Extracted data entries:

_____

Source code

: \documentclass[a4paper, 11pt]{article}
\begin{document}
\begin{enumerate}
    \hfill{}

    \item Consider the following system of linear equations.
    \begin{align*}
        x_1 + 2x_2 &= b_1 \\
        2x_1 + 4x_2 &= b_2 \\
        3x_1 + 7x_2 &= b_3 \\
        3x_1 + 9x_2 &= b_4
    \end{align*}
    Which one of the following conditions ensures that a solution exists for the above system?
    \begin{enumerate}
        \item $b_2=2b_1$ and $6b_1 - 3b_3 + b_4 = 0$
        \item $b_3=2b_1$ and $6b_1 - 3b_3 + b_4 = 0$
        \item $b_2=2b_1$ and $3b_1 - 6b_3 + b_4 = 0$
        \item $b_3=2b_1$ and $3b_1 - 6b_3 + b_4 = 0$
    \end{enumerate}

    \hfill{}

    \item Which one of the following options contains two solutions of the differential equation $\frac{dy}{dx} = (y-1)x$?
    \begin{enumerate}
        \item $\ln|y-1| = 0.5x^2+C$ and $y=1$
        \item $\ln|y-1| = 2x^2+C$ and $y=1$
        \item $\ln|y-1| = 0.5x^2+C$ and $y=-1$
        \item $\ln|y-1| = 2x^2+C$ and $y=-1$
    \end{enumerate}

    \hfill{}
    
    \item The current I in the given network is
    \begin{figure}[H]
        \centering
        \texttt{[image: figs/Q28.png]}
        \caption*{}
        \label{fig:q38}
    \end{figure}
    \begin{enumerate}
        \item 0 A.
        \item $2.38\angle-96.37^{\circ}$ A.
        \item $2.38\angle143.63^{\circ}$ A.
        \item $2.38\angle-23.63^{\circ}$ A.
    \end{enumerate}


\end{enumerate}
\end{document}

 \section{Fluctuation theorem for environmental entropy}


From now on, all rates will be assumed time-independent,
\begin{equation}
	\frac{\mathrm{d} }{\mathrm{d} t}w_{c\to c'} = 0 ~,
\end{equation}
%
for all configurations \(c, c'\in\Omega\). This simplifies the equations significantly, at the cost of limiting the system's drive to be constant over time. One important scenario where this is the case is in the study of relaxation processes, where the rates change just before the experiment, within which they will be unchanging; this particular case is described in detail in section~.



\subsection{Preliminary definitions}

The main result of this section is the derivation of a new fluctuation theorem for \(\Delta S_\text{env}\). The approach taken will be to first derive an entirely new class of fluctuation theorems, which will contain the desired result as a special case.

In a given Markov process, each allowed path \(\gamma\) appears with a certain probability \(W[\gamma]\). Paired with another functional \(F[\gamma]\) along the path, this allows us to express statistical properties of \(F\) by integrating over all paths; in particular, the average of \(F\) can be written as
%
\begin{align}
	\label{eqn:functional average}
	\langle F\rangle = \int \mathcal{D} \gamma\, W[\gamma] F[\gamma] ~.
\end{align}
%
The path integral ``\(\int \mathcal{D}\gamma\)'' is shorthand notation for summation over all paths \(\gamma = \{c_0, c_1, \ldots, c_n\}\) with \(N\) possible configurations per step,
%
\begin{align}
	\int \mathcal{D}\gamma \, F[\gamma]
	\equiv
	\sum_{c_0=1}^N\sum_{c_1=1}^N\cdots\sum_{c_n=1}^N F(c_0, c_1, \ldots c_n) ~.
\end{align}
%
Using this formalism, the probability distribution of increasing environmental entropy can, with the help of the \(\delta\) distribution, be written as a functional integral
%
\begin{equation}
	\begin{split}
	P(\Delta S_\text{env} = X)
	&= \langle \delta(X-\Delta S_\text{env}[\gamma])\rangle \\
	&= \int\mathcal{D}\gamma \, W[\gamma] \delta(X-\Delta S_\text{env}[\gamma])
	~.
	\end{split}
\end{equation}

_____

Task description: Search the entries for the word "langle", then list each line that holds it.

Solution for this exercise:
	\langle F\rangle = \int \mathcal{D} \gamma\, W[\gamma] F[\gamma] ~.
	&= \langle \delta(X-\Delta S_\text{env}[\gamma])\rangle \\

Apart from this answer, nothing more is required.